Where a product may be prepared in a number of ways, it is open to manufacturers to maximise that product's HSR label by calculating the HSR "as prepared" with an external ingredient that offered the greatest number of "modifying points", despite how the product is typically consumed.
A useful case study of how a manufacturer may be publicly taken to task for using the "as prepared" step of the algorithm to maximise a product's HSR is the recent publicity surrounding Nestle's Milo product.
The Milo malt and chocolate powder product was marketed as having a HSR of 4.5 "as prepared".
This rating was calculated in accordance with the "as prepared" rules of the HSR guidelines.
However, the product was only eligible for this rating when served "as prepared" with three teaspoons of powder to 200mL of skim milk. That is, the 4.5 star was only valid when the 200mL of skim milk was included in the HSR calculation. When prepared with 200 mL full cream milk, it was eligible for a 2.5 star rating.

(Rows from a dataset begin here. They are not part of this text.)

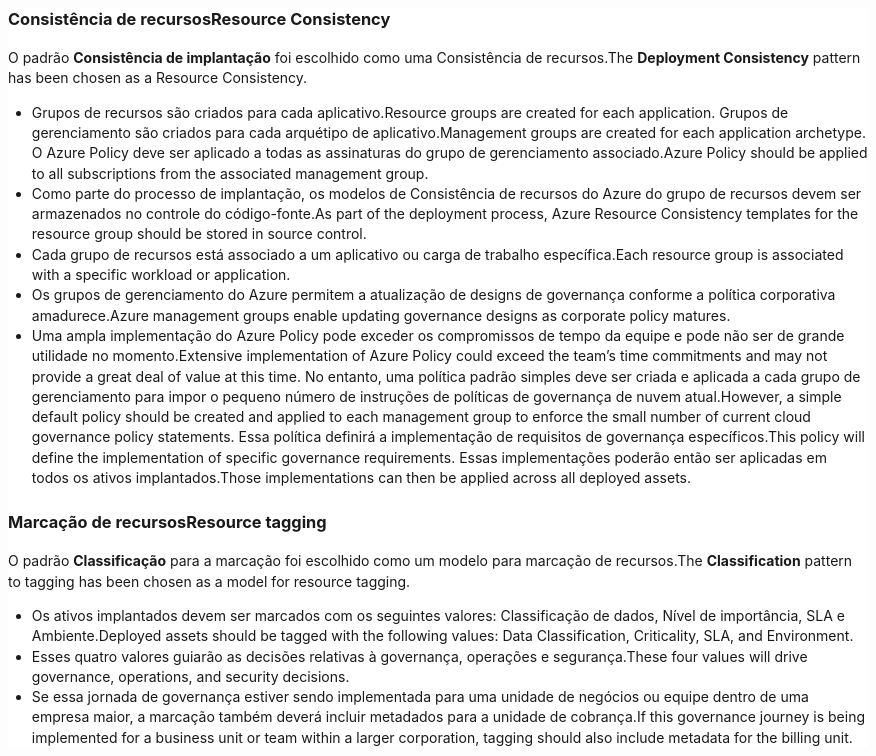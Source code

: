 ### <a name="resource-consistency"></a><span data-ttu-id="127c3-143">Consistência de recursos</span><span class="sxs-lookup"><span data-stu-id="127c3-143">Resource Consistency</span></span>

<span data-ttu-id="127c3-144">O padrão **Consistência de implantação** foi escolhido como uma Consistência de recursos.</span><span class="sxs-lookup"><span data-stu-id="127c3-144">The **Deployment Consistency** pattern has been chosen as a Resource Consistency.</span></span>

- <span data-ttu-id="127c3-145">Grupos de recursos são criados para cada aplicativo.</span><span class="sxs-lookup"><span data-stu-id="127c3-145">Resource groups are created for each application.</span></span> <span data-ttu-id="127c3-146">Grupos de gerenciamento são criados para cada arquétipo de aplicativo.</span><span class="sxs-lookup"><span data-stu-id="127c3-146">Management groups are created for each application archetype.</span></span> <span data-ttu-id="127c3-147">O Azure Policy deve ser aplicado a todas as assinaturas do grupo de gerenciamento associado.</span><span class="sxs-lookup"><span data-stu-id="127c3-147">Azure Policy should be applied to all subscriptions from the associated management group.</span></span>
- <span data-ttu-id="127c3-148">Como parte do processo de implantação, os modelos de Consistência de recursos do Azure do grupo de recursos devem ser armazenados no controle do código-fonte.</span><span class="sxs-lookup"><span data-stu-id="127c3-148">As part of the deployment process, Azure Resource Consistency templates for the resource group should be stored in source control.</span></span>
- <span data-ttu-id="127c3-149">Cada grupo de recursos está associado a um aplicativo ou carga de trabalho específica.</span><span class="sxs-lookup"><span data-stu-id="127c3-149">Each resource group is associated with a specific workload or application.</span></span>
- <span data-ttu-id="127c3-150">Os grupos de gerenciamento do Azure permitem a atualização de designs de governança conforme a política corporativa amadurece.</span><span class="sxs-lookup"><span data-stu-id="127c3-150">Azure management groups enable updating governance designs as corporate policy matures.</span></span>
- <span data-ttu-id="127c3-151">Uma ampla implementação do Azure Policy pode exceder os compromissos de tempo da equipe e pode não ser de grande utilidade no momento.</span><span class="sxs-lookup"><span data-stu-id="127c3-151">Extensive implementation of Azure Policy could exceed the team’s time commitments and may not provide a great deal of value at this time.</span></span> <span data-ttu-id="127c3-152">No entanto, uma política padrão simples deve ser criada e aplicada a cada grupo de gerenciamento para impor o pequeno número de instruções de políticas de governança de nuvem atual.</span><span class="sxs-lookup"><span data-stu-id="127c3-152">However, a simple default policy should be created and applied to each management group to enforce the small number of current cloud governance policy statements.</span></span> <span data-ttu-id="127c3-153">Essa política definirá a implementação de requisitos de governança específicos.</span><span class="sxs-lookup"><span data-stu-id="127c3-153">This policy will define the implementation of specific governance requirements.</span></span> <span data-ttu-id="127c3-154">Essas implementações poderão então ser aplicadas em todos os ativos implantados.</span><span class="sxs-lookup"><span data-stu-id="127c3-154">Those implementations can then be applied across all deployed assets.</span></span>

### <a name="resource-tagging"></a><span data-ttu-id="127c3-155">Marcação de recursos</span><span class="sxs-lookup"><span data-stu-id="127c3-155">Resource tagging</span></span>

<span data-ttu-id="127c3-156">O padrão **Classificação** para a marcação foi escolhido como um modelo para marcação de recursos.</span><span class="sxs-lookup"><span data-stu-id="127c3-156">The **Classification** pattern to tagging has been chosen as a model for resource tagging.</span></span>

- <span data-ttu-id="127c3-157">Os ativos implantados devem ser marcados com os seguintes valores: Classificação de dados, Nível de importância, SLA e Ambiente.</span><span class="sxs-lookup"><span data-stu-id="127c3-157">Deployed assets should be tagged with the following values: Data Classification, Criticality, SLA, and Environment.</span></span>
- <span data-ttu-id="127c3-158">Esses quatro valores guiarão as decisões relativas à governança, operações e segurança.</span><span class="sxs-lookup"><span data-stu-id="127c3-158">These four values will drive governance, operations, and security decisions.</span></span>
- <span data-ttu-id="127c3-159">Se essa jornada de governança estiver sendo implementada para uma unidade de negócios ou equipe dentro de uma empresa maior, a marcação também deverá incluir metadados para a unidade de cobrança.</span><span class="sxs-lookup"><span data-stu-id="127c3-159">If this governance journey is being implemented for a business unit or team within a larger corporation, tagging should also include metadata for the billing unit.</span></span>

When calculated as a stand-alone product, the powder was only eligible for a 1.5 star rating.
Removal of the "as prepared" rules
In light of stakeholder concern, and an erosion in public confidence in the system, the Australia and New Zealand Ministerial Forum on Food Regulation asked the HSR Advisory Committee in late April 2017 to review the "as prepared" rules as a matter of priority.
Public consultation was sought, and on 29 June 2018 Ministers agreed to limit the application of the HSR system to the product in its "as sold" form.
As a result of this decision, a product's HSR should be calculated and displayed on packaging based on the product as it appears on the shelf. Specific exemptions will apply for products that must be rehydrated or diluted with water, or drained of water or brine.
The Ministerial decision will be implemented together with, and in the context of, the recommendations of a five year review into the HSR system, which is currently due to be provided to the ANZ Ministerial Forum on Food Regulation in 2019.
It is expected that a further discussion paper will be released in October 2018 and stakeholder workshops will take place in November 2018.